Minuscule 384
- Text: Acts, Catholic epistles, Paul
- Date: 13th century
- Script: Greek
- Now at: British Library
- Size: 25.4 cm by 17 cm
- Type: Byzantine text-type
- Category: V
- Note: marginalia

= Minuscule 384 =

Minuscule 384 (in the Gregory-Aland numbering), α 355 (Soden), is a Greek minuscule manuscript of the New Testament, on paper. Palaeographically it has been assigned to the 13th century.
Formerly it was labeled by 59^{a} and 62^{p}.
It has some marginalia.

== Description ==

The codex contains the text of the Acts, Catholic epistles, and Pauline epistles on 132 cotton paper leaves. The text is written in one column per page, in 36 lines per page.

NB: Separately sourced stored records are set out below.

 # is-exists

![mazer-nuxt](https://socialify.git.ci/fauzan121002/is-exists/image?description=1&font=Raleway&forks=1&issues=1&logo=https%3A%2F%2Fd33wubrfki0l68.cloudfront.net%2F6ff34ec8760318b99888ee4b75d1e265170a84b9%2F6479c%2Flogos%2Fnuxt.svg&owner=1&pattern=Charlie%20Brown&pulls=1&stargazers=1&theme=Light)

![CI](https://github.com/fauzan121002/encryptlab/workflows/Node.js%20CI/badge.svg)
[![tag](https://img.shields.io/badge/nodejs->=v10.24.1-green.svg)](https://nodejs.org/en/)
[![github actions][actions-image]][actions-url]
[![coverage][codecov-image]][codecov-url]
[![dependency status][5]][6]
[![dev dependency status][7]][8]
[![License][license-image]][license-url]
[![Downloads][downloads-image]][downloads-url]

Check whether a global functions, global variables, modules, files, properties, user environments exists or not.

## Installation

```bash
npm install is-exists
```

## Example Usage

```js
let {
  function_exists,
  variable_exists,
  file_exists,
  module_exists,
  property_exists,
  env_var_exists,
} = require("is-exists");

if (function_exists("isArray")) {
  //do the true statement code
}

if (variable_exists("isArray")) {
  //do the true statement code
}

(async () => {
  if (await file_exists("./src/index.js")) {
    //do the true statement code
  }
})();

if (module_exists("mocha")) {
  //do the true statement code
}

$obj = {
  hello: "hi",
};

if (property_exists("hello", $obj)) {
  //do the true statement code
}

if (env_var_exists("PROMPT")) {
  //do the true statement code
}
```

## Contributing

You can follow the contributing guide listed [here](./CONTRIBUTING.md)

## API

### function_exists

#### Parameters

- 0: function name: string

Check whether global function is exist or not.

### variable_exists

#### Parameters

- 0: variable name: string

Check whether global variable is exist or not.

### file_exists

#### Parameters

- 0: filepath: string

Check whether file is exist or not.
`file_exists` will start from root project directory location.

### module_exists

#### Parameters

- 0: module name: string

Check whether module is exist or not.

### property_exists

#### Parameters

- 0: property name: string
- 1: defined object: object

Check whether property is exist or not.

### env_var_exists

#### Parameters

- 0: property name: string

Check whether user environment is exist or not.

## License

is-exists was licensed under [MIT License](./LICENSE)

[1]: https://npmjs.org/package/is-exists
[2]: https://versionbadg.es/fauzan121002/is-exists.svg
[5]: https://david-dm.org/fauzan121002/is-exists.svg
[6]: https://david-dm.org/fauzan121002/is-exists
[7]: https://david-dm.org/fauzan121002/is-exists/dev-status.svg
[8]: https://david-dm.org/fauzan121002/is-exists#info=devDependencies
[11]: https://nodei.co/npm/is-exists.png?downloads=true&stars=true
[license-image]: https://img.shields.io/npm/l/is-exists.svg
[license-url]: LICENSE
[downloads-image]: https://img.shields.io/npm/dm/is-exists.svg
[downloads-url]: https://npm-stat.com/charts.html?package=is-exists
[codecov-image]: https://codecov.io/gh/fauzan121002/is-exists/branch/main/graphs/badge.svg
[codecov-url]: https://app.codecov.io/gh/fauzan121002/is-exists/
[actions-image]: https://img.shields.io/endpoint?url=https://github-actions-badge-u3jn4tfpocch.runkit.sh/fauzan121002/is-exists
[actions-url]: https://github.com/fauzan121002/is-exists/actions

The text is divided according to the κεφαλαια (chapters), whose numbers are given at the margin.

It contains Prolegomena, lectionary markings at the margin (for Church reading), incipits, subscriptions at the end of each book, and numbers of stichoi.

The order of books: Acts, Catholic epistles, and Pauline epistles. It contains also Martyrium Pauli.

== Text ==

The Greek text of the codex is a representative of the Byzantine text-type. Aland placed it in Category V.

== History ==

There is inscription on the first leaf: "liber hospitalis de Cusa trevirensis dioc. R".

The manuscript was examined by Griesbach (in Acts 11-13, 1 Peter, Romans, Ephesians, 1 Corinthians 1-7) and Bloomfield. C. R. Gregory saw it in 1883.

The manuscript was added to the list of the New Testament manuscripts by Scholz (1794-1852).

Formerly it was labeled by 59^{a} and 62^{p}. In 1908 Gregory gave the number 384 to it.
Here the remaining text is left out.